As with prior art devices, pulse forming means 150 includes a plurality of 
pulse rings 14, and a shaft 16 having a knob 15 on the end thereof. Shaft 
16 is biased upwardly by the force of a main spring 29, as illustrated in 
FIG. 2A, against the downward flow of mud 153 through sub 12. When the 
flow of mud 153 through sub 12 is interrupted, shaft 16 drives knob 15 
upwardly to a position adjacent one pulse ring 14, the position being 
determined by the angular deviation of sub 12, as will be described 
hereinafter. When the flow of mud 153 is resumed, knob 15 is forced 
downwardly and a series of pressure pulses are created as knob 15 passes 
each pulse ring 14, which pressure pulses may be read at the surface by 
the driller and converted into angular deviation, as is well known in the 
art. 
Coding means 151 is taught in the prior art and includes a plurality of 
thimbles 18, a coding tube 19, a plurality of coding balls 20, and a 
shoulder 30 at the lower end of shaft 16, illustrated in FIG. 2A. Coding 
tube 19 has therein a plurality of holes 31, illustrated in FIG. 2A, 
containing coding balls 20. Holes 31 are spaced apart distances which 
correspond to the spacing of pulse rings 14. Telescopically disposed 
within coding tube 19 is coding rod 17. Coding rod 17 is axially movable 
within coding tube 19 upwardly when the flow of mud 153 is interrupted by 
means of a pendulum lift spring 40, illustrated in FIG. 2A, and downwardly 
by the force of the mud 153 on knob 15. The force of the mud 153 on knob 
15 is transmitted to coding rod 17 by a seating spring 75 disposed in a 
chamber at the upper rod of shaft 16. Coding rod 17 has a plurality of 
radially enlarged thimbles 18 thereon, which thimbles are spaced apart to 
be adjacent to a particular set of coding balls 20 when the catch link 25 
is limited in upward travel by a particular stop ring 27, as will be 
described hereinafter. Thimbles 18 serve to thrust balls 20 radially 
outward through holes 31 into contact with the inside surface of shaft 16, 
as shown in phantom in FIG. 2A. Radially outwardly held balls 20 engage 
shoulder 30 and thereby limit the upward travel of shaft 16. Thimbles 18 
are positioned on coding rod 17 such that the upward travel of shaft 16 
and therefor of knob 15 corresponds inversely to the upward travel of 
catch link 25 so that the length of upward travel of shaft 16 is 
proportional to the angular deviation of catch link 25 from the axis of 
sub 12. 
Referring now to FIG. 2A, the upper portion of the apparatus of the 
preferred embodiment is illustrated.
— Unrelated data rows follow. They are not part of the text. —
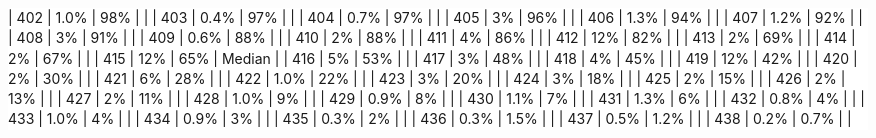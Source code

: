 | 402 | 1.0% | 98% |  |
| 403 | 0.4% | 97% |  |
| 404 | 0.7% | 97% |  |
| 405 | 3% | 96% |  |
| 406 | 1.3% | 94% |  |
| 407 | 1.2% | 92% |  |
| 408 | 3% | 91% |  |
| 409 | 0.6% | 88% |  |
| 410 | 2% | 88% |  |
| 411 | 4% | 86% |  |
| 412 | 12% | 82% |  |
| 413 | 2% | 69% |  |
| 414 | 2% | 67% |  |
| 415 | 12% | 65% | Median |
| 416 | 5% | 53% |  |
| 417 | 3% | 48% |  |
| 418 | 4% | 45% |  |
| 419 | 12% | 42% |  |
| 420 | 2% | 30% |  |
| 421 | 6% | 28% |  |
| 422 | 1.0% | 22% |  |
| 423 | 3% | 20% |  |
| 424 | 3% | 18% |  |
| 425 | 2% | 15% |  |
| 426 | 2% | 13% |  |
| 427 | 2% | 11% |  |
| 428 | 1.0% | 9% |  |
| 429 | 0.9% | 8% |  |
| 430 | 1.1% | 7% |  |
| 431 | 1.3% | 6% |  |
| 432 | 0.8% | 4% |  |
| 433 | 1.0% | 4% |  |
| 434 | 0.9% | 3% |  |
| 435 | 0.3% | 2% |  |
| 436 | 0.3% | 1.5% |  |
| 437 | 0.5% | 1.2% |  |
| 438 | 0.2% | 0.7% |  |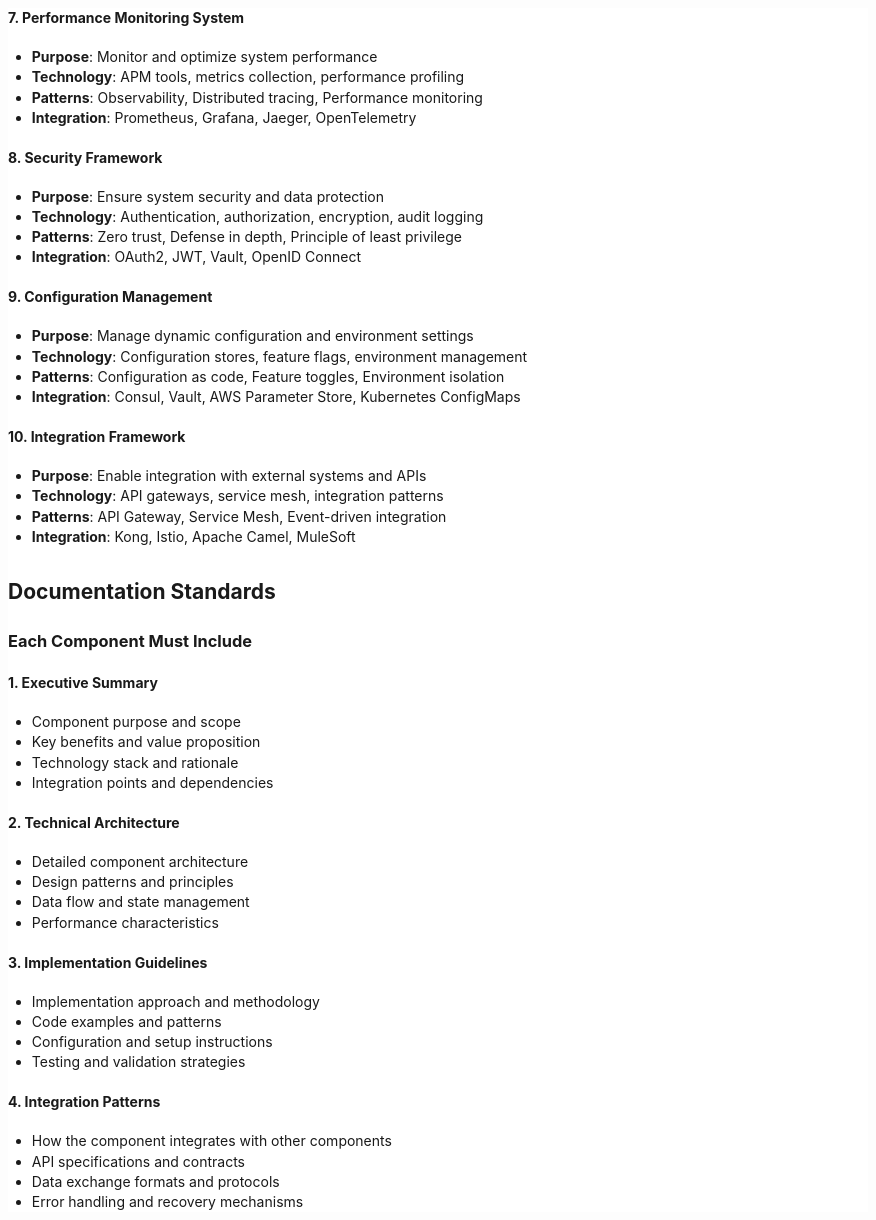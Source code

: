 #### **7. Performance Monitoring System**
- **Purpose**: Monitor and optimize system performance
- **Technology**: APM tools, metrics collection, performance profiling
- **Patterns**: Observability, Distributed tracing, Performance monitoring
- **Integration**: Prometheus, Grafana, Jaeger, OpenTelemetry

#### **8. Security Framework**
- **Purpose**: Ensure system security and data protection
- **Technology**: Authentication, authorization, encryption, audit logging
- **Patterns**: Zero trust, Defense in depth, Principle of least privilege
- **Integration**: OAuth2, JWT, Vault, OpenID Connect

#### **9. Configuration Management**
- **Purpose**: Manage dynamic configuration and environment settings
- **Technology**: Configuration stores, feature flags, environment management
- **Patterns**: Configuration as code, Feature toggles, Environment isolation
- **Integration**: Consul, Vault, AWS Parameter Store, Kubernetes ConfigMaps

#### **10. Integration Framework**
- **Purpose**: Enable integration with external systems and APIs
- **Technology**: API gateways, service mesh, integration patterns
- **Patterns**: API Gateway, Service Mesh, Event-driven integration
- **Integration**: Kong, Istio, Apache Camel, MuleSoft

## Documentation Standards

### **Each Component Must Include**

#### **1. Executive Summary**
- Component purpose and scope
- Key benefits and value proposition
- Technology stack and rationale
- Integration points and dependencies

#### **2. Technical Architecture**
- Detailed component architecture
- Design patterns and principles
- Data flow and state management
- Performance characteristics

#### **3. Implementation Guidelines**
- Implementation approach and methodology
- Code examples and patterns
- Configuration and setup instructions
- Testing and validation strategies

#### **4. Integration Patterns**
- How the component integrates with other components
- API specifications and contracts
- Data exchange formats and protocols
- Error handling and recovery mechanisms
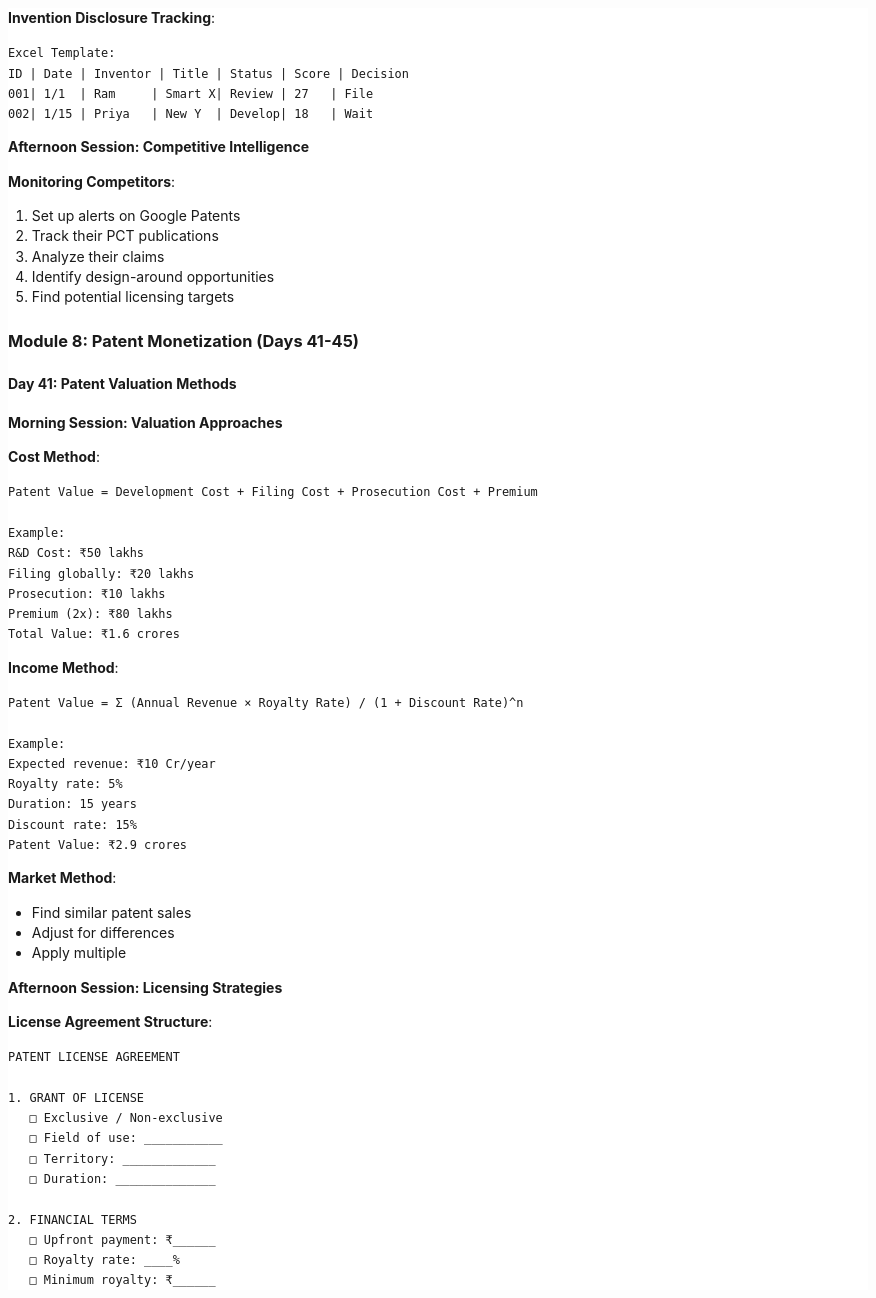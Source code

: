 **Invention Disclosure Tracking**:
```
Excel Template:
ID | Date | Inventor | Title | Status | Score | Decision
001| 1/1  | Ram     | Smart X| Review | 27   | File
002| 1/15 | Priya   | New Y  | Develop| 18   | Wait
```

**Afternoon Session: Competitive Intelligence**

**Monitoring Competitors**:
1. Set up alerts on Google Patents
2. Track their PCT publications
3. Analyze their claims
4. Identify design-around opportunities
5. Find potential licensing targets

### Module 8: Patent Monetization (Days 41-45)

#### Day 41: Patent Valuation Methods

**Morning Session: Valuation Approaches**

**Cost Method**:
```
Patent Value = Development Cost + Filing Cost + Prosecution Cost + Premium

Example:
R&D Cost: ₹50 lakhs
Filing globally: ₹20 lakhs
Prosecution: ₹10 lakhs
Premium (2x): ₹80 lakhs
Total Value: ₹1.6 crores
```

**Income Method**:
```
Patent Value = Σ (Annual Revenue × Royalty Rate) / (1 + Discount Rate)^n

Example:
Expected revenue: ₹10 Cr/year
Royalty rate: 5%
Duration: 15 years
Discount rate: 15%
Patent Value: ₹2.9 crores
```

**Market Method**:
- Find similar patent sales
- Adjust for differences
- Apply multiple

**Afternoon Session: Licensing Strategies**

**License Agreement Structure**:
```
PATENT LICENSE AGREEMENT

1. GRANT OF LICENSE
   □ Exclusive / Non-exclusive
   □ Field of use: ___________
   □ Territory: _____________
   □ Duration: ______________

2. FINANCIAL TERMS
   □ Upfront payment: ₹______
   □ Royalty rate: ____%
   □ Minimum royalty: ₹______
```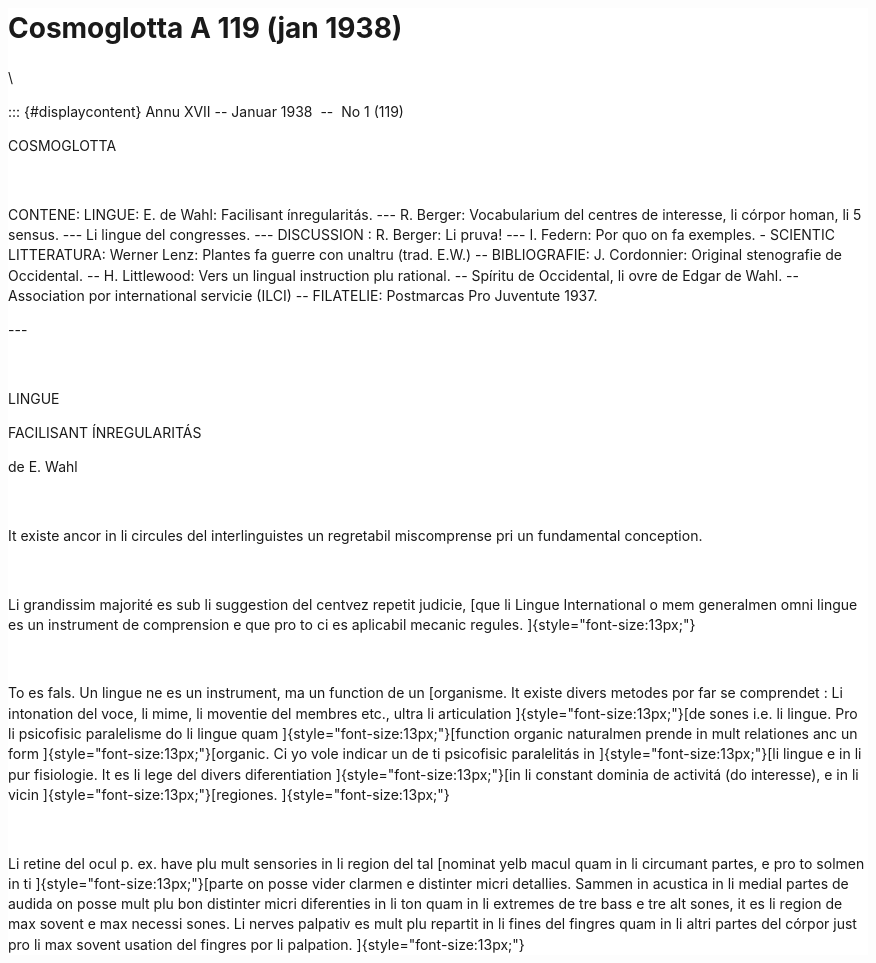 Cosmoglotta A 119 (jan 1938)
============================

\

::: {#displaycontent}
Annu XVII \-- Januar 1938  \--  No 1 (119)

COSMOGLOTTA

 

CONTENE: LINGUE: E. de Wahl: Facilisant ínregularitás. --- R. Berger:
Vocabularium del centres de interesse, li córpor homan, li 5 sensus. ---
Li lingue del congresses. --- DISCUSSION : R. Berger: Li pruva! --- I.
Federn: Por quo on fa exemples. - SCIENTIC LITTERATURA: Werner Lenz:
Plantes fa guerre con unaltru (trad. E.W.) \-- BIBLIOGRAFIE: J.
Cordonnier: Original stenografie de Occidental. \-- H. Littlewood: Vers
un lingual instruction plu rational. \-- Spíritu de Occidental, li ovre
de Edgar de Wahl. \-- Association por international servicie (ILCI) \--
FILATELIE: Postmarcas Pro Juventute 1937.

\-\--

 

LINGUE 

FACILISANT ÍNREGULARITÁS

de E. Wahl 

 

It existe ancor in li circules del interlinguistes un regretabil
miscomprense pri un fundamental conception. 

 

Li grandissim majorité es sub li suggestion del centvez repetit
judicie, [que li Lingue International o mem generalmen omni lingue es un
instrument de comprension e que pro to ci es aplicabil mecanic
regules. ]{style="font-size:13px;"}

 

To es fals. Un lingue ne es un instrument, ma un function de
un [organisme. It existe divers metodes por far se comprendet : Li
intonation del voce, li mime, li moventie del membres etc., ultra li
articulation ]{style="font-size:13px;"}[de sones i.e. li lingue. Pro li
psicofisic paralelisme do li lingue
quam ]{style="font-size:13px;"}[function organic naturalmen prende in
mult relationes anc un form ]{style="font-size:13px;"}[organic. Ci yo
vole indicar un de ti psicofisic paralelitás
in ]{style="font-size:13px;"}[li lingue e in li pur fisiologie. It es li
lege del divers diferentiation ]{style="font-size:13px;"}[in li constant
dominia de activitá (do interesse), e in li
vicin ]{style="font-size:13px;"}[regiones. ]{style="font-size:13px;"}

 

Li retine del ocul p. ex. have plu mult sensories in li region del
tal [nominat yelb macul quam in li circumant partes, e pro to solmen in
ti ]{style="font-size:13px;"}[parte on posse vider clarmen e distinter
micri detallies. Sammen in acustica in li medial partes de audida on
posse mult plu bon distinter micri diferenties in li ton quam in li
extremes de tre bass e tre alt sones, it es li region de max sovent e
max necessi sones. Li nerves palpativ es mult plu repartit in li fines
del fingres quam in li altri partes del córpor just pro li max sovent
usation del fingres por li palpation. ]{style="font-size:13px;"}
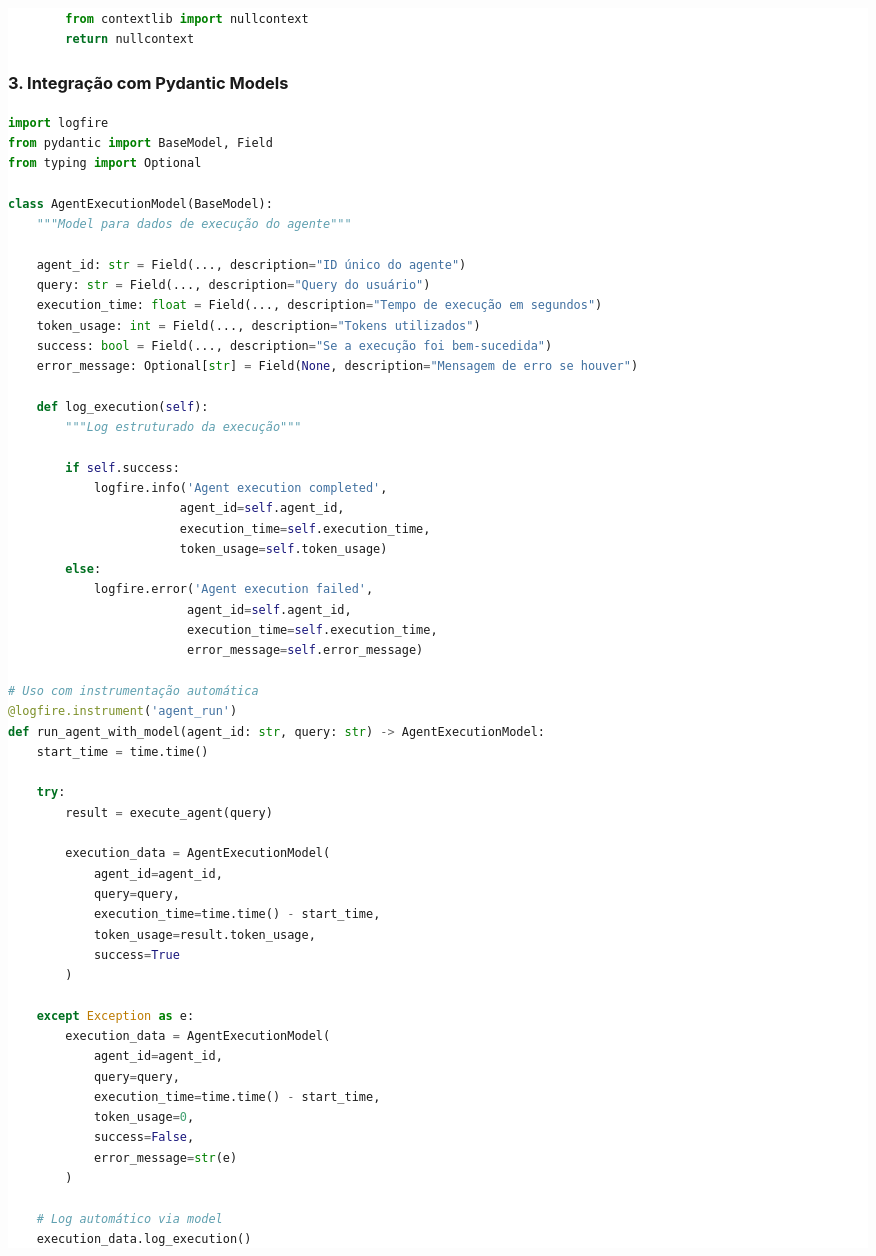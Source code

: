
```python
        from contextlib import nullcontext
        return nullcontext
```

### 3. Integração com Pydantic Models

```python
import logfire
from pydantic import BaseModel, Field
from typing import Optional

class AgentExecutionModel(BaseModel):
    """Model para dados de execução do agente"""
    
    agent_id: str = Field(..., description="ID único do agente")
    query: str = Field(..., description="Query do usuário")
    execution_time: float = Field(..., description="Tempo de execução em segundos")
    token_usage: int = Field(..., description="Tokens utilizados")
    success: bool = Field(..., description="Se a execução foi bem-sucedida")
    error_message: Optional[str] = Field(None, description="Mensagem de erro se houver")
    
    def log_execution(self):
        """Log estruturado da execução"""
        
        if self.success:
            logfire.info('Agent execution completed',
                        agent_id=self.agent_id,
                        execution_time=self.execution_time,
                        token_usage=self.token_usage)
        else:
            logfire.error('Agent execution failed',
                         agent_id=self.agent_id,
                         execution_time=self.execution_time,
                         error_message=self.error_message)

# Uso com instrumentação automática
@logfire.instrument('agent_run')
def run_agent_with_model(agent_id: str, query: str) -> AgentExecutionModel:
    start_time = time.time()
    
    try:
        result = execute_agent(query)
        
        execution_data = AgentExecutionModel(
            agent_id=agent_id,
            query=query,
            execution_time=time.time() - start_time,
            token_usage=result.token_usage,
            success=True
        )
        
    except Exception as e:
        execution_data = AgentExecutionModel(
            agent_id=agent_id,
            query=query,
            execution_time=time.time() - start_time,
            token_usage=0,
            success=False,
            error_message=str(e)
        )
    
    # Log automático via model
    execution_data.log_execution()
```

[^28]: [Pydantic Logfire - Pydantic AI](https://ai.pydantic.dev/logfire/)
The apparatus is contained within a 
tubular housing 32 which is in several parts threaded together to aid in 
the assembly thereof. Main spring 29 is compressed between a shoulder 33 
at the lower end of shaft 16 and a shoulder 34 at the top of a tubular 
member 35 contained within housing 32. Coding rod 17 terminates at the 
lower end thereof in a radially narrowed portion 36 inserted and connected 
by soldering or the like to a washer 37. Washer 37 is connected to a guide 
bushing 21 by means of a pair of snap rings 38 and 39. Guide bushing 21 is 
axially movable within coding tube 19 by means of pendulum lift spring 40, 
which is compressed between a radially enlarged portion 41 of guide 
bushing 21 and a lower collar 42 which is held against the lower end of 
coding tube 19 by means of snap ring 43. Pendulum lift spring 40 functions 
to move coding rod 17 axially upwardly and to lift guide bushing 21, which 
in turn lifts pendulum 24 by means of an actuator rod 22. Actuator rod 22 
is coaxially mounted within guide bushing 21 and is restrained from moving 
axially therewithin by a shoulder 44 in guide bushing 21 that engages a 
radially enlarged portion 45 of actuator rod 22 and snap ring 38. The 
upward travel of guide bushing 21 is limited by a retaining ring 46 which 
engages coding tube 19. 
At the lower end of actuator rod 22 is connected an orientor 23 which 
serves to orient the pendulum 24 with the low side of the hole during 
rotation of sub 12. Orientor 23 is freely rotatable upon actuator rod 22 
by means of bearings 47 and 48. Bearings 47 and 48 are housed within a 
radially enlarged portion 49 of orientor 23 and are spaced apart by means 
of a spacer 50. Bearings 47 and 48 are retained on actuator rod 22 by 
means of a washer 51 and screw 52 threadedly engaged at the bottom of 
actuator rod 22 and a bearing clamp nut 53 threadedly engaged in the top 
of radially enlarged portion 49. 
Orientor 23 includes a counter weight 54 that is radially asymmetrical with 
respect to the axis of actuator rod 22 and which hangs toward the low side 
of the hole and thereby orients the elements of the apparatus therebelow 
with the low side of the hole. During rotation of sub 12, counter weight 
54 hangs toward the low side of the hole and thereby eliminates any 
wobble. 
Referring now to FIGS. 2B and 3, the lower portion 55 of orientor 23 is 
pivotally connected to pendulum 24 by means of journal 56 mounted in a 
pair of bearings 57 and 58. Journal 56 is inserted through a hole through 
lower portion 55 and is held in place by means of a set screw 59. The ends 
60 and 61 of journal 56 are radially narrowed to accommodate thereon 
bearings 57 and 58 respectively. Journal 56 is located in lower portion 55 
of orientor 23 at right angles to counter weight 54 so that pendulum 24 
hangs and seeks plumb toward the low side of the hole. 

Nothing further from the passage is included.